## GOAL OF THE EXERCISE
Below are some records. Output the lines from the first one through the line that holds "1. 适用场景：当一个类希望由它的子类来指定它所创建的对象的时候", exactly as written, with no pictures.

LISTED RECORDS Start Marker

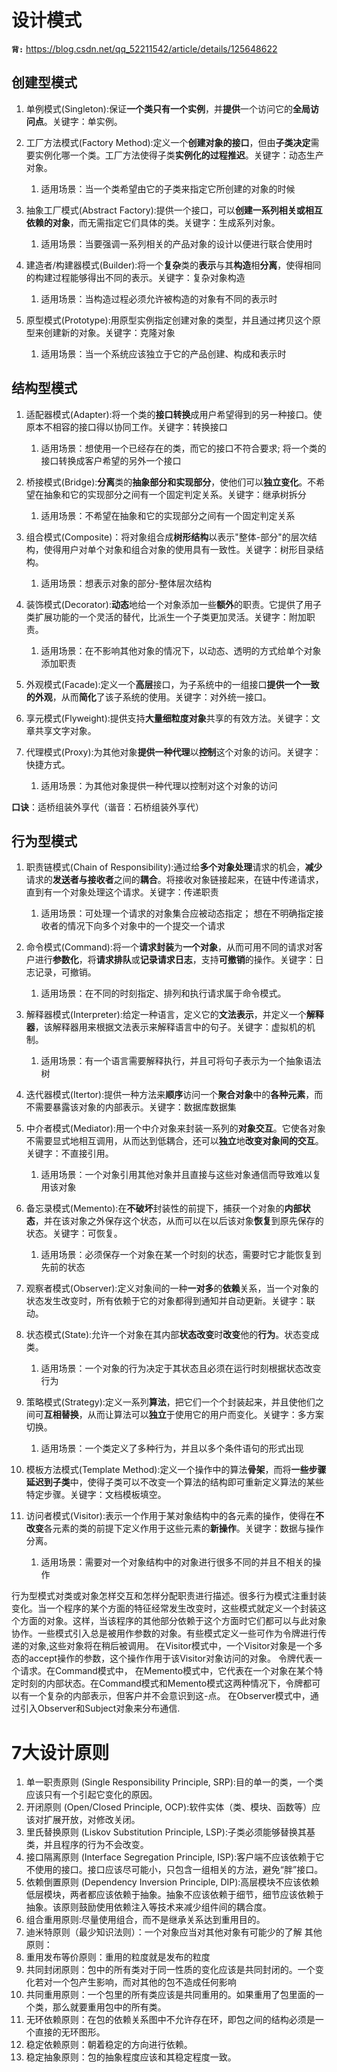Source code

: # 设计模式
**`背:`** https://blog.csdn.net/qq_52211542/article/details/125648622

## 创建型模式
1. 单例模式(Singleton):保证**一个类只有一个实例**，并**提供**一个访问它的**全局访问点**。关键字：单实例。
2. 工厂方法模式(Factory Method):定义一个**创建对象的接口**，但由**子类决定**需要实例化哪一个类。工厂方法使得子类**实例化的过程推迟**。关键字：动态生产对象。
   1. 适用场景：当一个类希望由它的子类来指定它所创建的对象的时候

3. 抽象工厂模式(Abstract Factory):提供一个接口，可以**创建一系列相关或相互依赖的对象**，而无需指定它们具体的类。关键字：生成系列对象。
   1. 适用场景：当要强调一系列相关的产品对象的设计以便进行联合使用时

4. 建造者/构建器模式(Builder):将一个**复杂**类的**表示**与其**构造**相**分离**，使得相同的构建过程能够得出不同的表示。关键字：复杂对象构造
   1. 适用场景：当构造过程必须允许被构造的对象有不同的表示时

5. 原型模式(Prototype):用原型实例指定创建对象的类型，并且通过拷贝这个原型来创建新的对象。关键字：克隆对象
   1. 适用场景：当一个系统应该独立于它的产品创建、构成和表示时


## 结构型模式
1. 适配器模式(Adapter):将一个类的**接口转换**成用户希望得到的另一种接口。使原本不相容的接口得以协同工作。关键字：转换接口
   1. 适用场景：想使用一个已经存在的类，而它的接口不符合要求; 将一个类的接口转换成客户希望的另外一个接口

2. 桥接模式(Bridge):**分离**类的**抽象部分和实现部分**，使他们可以**独立变化**。不希望在抽象和它的实现部分之间有一个固定判定关系。关键字：继承树拆分
   1. 适用场景：不希望在抽象和它的实现部分之间有一个固定判定关系

3. 组合模式(Composite)：将对象组合成**树形结构**以表示"整体-部分"的层次结构，使得用户对单个对象和组合对象的使用具有一致性。关键字：树形目录结构。
   1. 适用场景：想表示对象的部分-整体层次结构

4. 装饰模式(Decorator):**动态**地给一个对象添加一些**额外**的职责。它提供了用子类扩展功能的一个灵活的替代，比派生一个子类更加灵活。关键字：附加职责。
   1. 适用场景：在不影响其他对象的情况下，以动态、透明的方式给单个对象添加职责

5. 外观模式(Facade):定义一个**高层**接口，为子系统中的一组接口**提供一个一致的外观**，从而**简化**了该子系统的使用。关键字：对外统一接口。
6. 享元模式(Flyweight):提供支持**大量细粒度对象**共享的有效方法。关键字：文章共享文字对象。
7. 代理模式(Proxy):为其他对象**提供一种代理**以**控制**这个对象的访问。关键字：快捷方式。
   1. 适用场景：为其他对象提供一种代理以控制对这个对象的访问


**口诀**：适桥组装外享代（谐音：石桥组装外享代）

## 行为型模式
1. 职责链模式(Chain of Responsibility):通过给**多个对象处理**请求的机会，**减少**请求的**发送者与接收者**之间的**耦合**。将接收对象链接起来，在链中传递请求，直到有一个对象处理这个请求。关键字：传递职责
   1. 适用场景：可处理一个请求的对象集合应被动态指定； 想在不明确指定接收者的情况下向多个对象中的一个提交一个请求
2. 命令模式(Command):将一个**请求封装**为**一个对象**，从而可用不同的请求对客户进行**参数化**，将**请求排队**或**记录请求日志**，支持**可撤销**的操作。关键字：日志记录，可撤销。
   1. 适用场景：在不同的时刻指定、排列和执行请求属于命令模式。

3. 解释器模式(Interpreter):给定一种语言，定义它的**文法表示**，并定义一个**解释器**，该解释器用来根据文法表示来解释语言中的句子。关键字：虚拟机的机制。
   1. 适用场景：有一个语言需要解释执行，并且可将句子表示为一个抽象语法树
4. 迭代器模式(Itertor):提供一种方法来**顺序**访问一个**聚合对象**中的**各种元素**，而不需要暴露该对象的内部表示。关键字：数据库数据集
5. 中介者模式(Mediator):用一个中介对象来封装一系列的**对象交互**。它使各对象不需要显式地相互调用，从而达到低耦合，还可以**独立**地**改变对象间的交互**。关键字：不直接引用。
   1. 适用场景：一个对象引用其他对象并且直接与这些对象通信而导致难以复用该对象
6. 备忘录模式(Memento):在**不破坏**封装性的前提下，捕获一个对象的**内部状态**，并在该对象之外保存这个状态，从而可以在以后该对象**恢复**到原先保存的状态。关键字：可恢复。
   1. 适用场景：必须保存一个对象在某一个时刻的状态，需要时它才能恢复到先前的状态
7. 观察者模式(Observer):定义对象间的一种**一对多**的**依赖**关系，当一个对象的状态发生改变时，所有依赖于它的对象都得到通知并自动更新。关键字：联动。
8. 状态模式(State):允许一个对象在其内部**状态改变**时**改变**他的**行为**。状态变成类。
   1. 适用场景：一个对象的行为决定于其状态且必须在运行时刻根据状态改变行为
9. 策略模式(Strategy):定义一系列**算法**，把它们一个个封装起来，并且使他们之间可**互相替换**，从而让算法可以**独立**于使用它的用户而变化。关键字：多方案切换。
   1. 适用场景：一个类定义了多种行为，并且以多个条件语句的形式出现
10. 模板方法模式(Template Method):定义一个操作中的算法**骨架**，而将**一些步骤延迟到子类**中，使得子类可以不改变一个算法的结构即可重新定义算法的某些特定步骤。关键字：文档模板填空。
11. 访问者模式(Visitor):表示一个作用于某对象结构中的各元素的操作，使得在**不改变**各元素的类的前提下定义作用于这些元素的**新操作**。关键字：数据与操作分离。
    1. 适用场景：需要对一个对象结构中的对象进行很多不同的并且不相关的操作




行为型模式对类或对象怎样交互和怎样分配职责进行描述。很多行为模式注重封装变化。当一个程序的某个方面的特征经常发生改变时，这些模式就定义一个封装这个方面的对象。这样，当该程序的其他部分依赖于这个方面时它们都可以与此对象协作。一些模式引入总是被用作参数的对象。有些模式定义一些可作为令牌进行传递的对象,这些对象将在稍后被调用。
在Visitor模式中，一个Visitor对象是一个多态的accept操作的参数，这个操作作用于该Visitor对象访问的对象。
令牌代表一个请求。在Command模式中，
在Memento模式中，它代表在一个对象在某个特定时刻的内部状态。在Command模式和Memento模式这两种情况下，令牌都可以有一个复杂的内部表示，但客户并不会意识到这-点。
在Observer模式中，通过引入Observer和Subject对象来分布通信.

# 7大设计原则
1. 单一职责原则 (Single Responsibility Principle, SRP):目的单一的类，一个类应该只有一个引起它变化的原因。
2. 开闭原则 (Open/Closed Principle, OCP):软件实体（类、模块、函数等）应该对扩展开放，对修改关闭。
3. 里氏替换原则 (Liskov Substitution Principle, LSP):子类必须能够替换其基类，并且程序的行为不会改变。
4. 接口隔离原则 (Interface Segregation Principle, ISP):客户端不应该依赖于它不使用的接口。接口应该尽可能小，只包含一组相关的方法，避免“胖”接口。
5. 依赖倒置原则 (Dependency Inversion Principle, DIP):高层模块不应该依赖低层模块，两者都应该依赖于抽象。抽象不应该依赖于细节，细节应该依赖于抽象。该原则鼓励使用依赖注入等技术来减少组件间的耦合度。
6. 组合重用原则:尽量使用组合，而不是继承关系达到重用目的。
7. 迪米特原则（最少知识法则）：一个对象应当对其他对象有可能少的了解
其他原则：
1. 重用发布等价原则：重用的粒度就是发布的粒度
2. 共同封闭原则：包中的所有类对于同一性质的变化应该是共同封闭的。一个变化若对一个包产生影响，而对其他的包不造成任何影响
3. 共同重用原则：一个包里的所有类应该是共同重用的。如果重用了包里面的一个类，那么就要重用包中的所有类。
4. 无环依赖原则：在包的依赖关系图中不允许存在环，即包之间的结构必须是一个直接的无环图形。
5. 稳定依赖原则：朝着稳定的方向进行依赖。
6. 稳定抽象原则：包的抽象程度应该和其稳定程度一致。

LISTED RECORDS End Marker

## TASK SOLUTION
Source code

: # 设计模式
**`背:`** https://blog.csdn.net/qq_52211542/article/details/125648622

## 创建型模式
1. 单例模式(Singleton):保证**一个类只有一个实例**，并**提供**一个访问它的**全局访问点**。关键字：单实例。
2. 工厂方法模式(Factory Method):定义一个**创建对象的接口**，但由**子类决定**需要实例化哪一个类。工厂方法使得子类**实例化的过程推迟**。关键字：动态生产对象。
   1. 适用场景：当一个类希望由它的子类来指定它所创建的对象的时候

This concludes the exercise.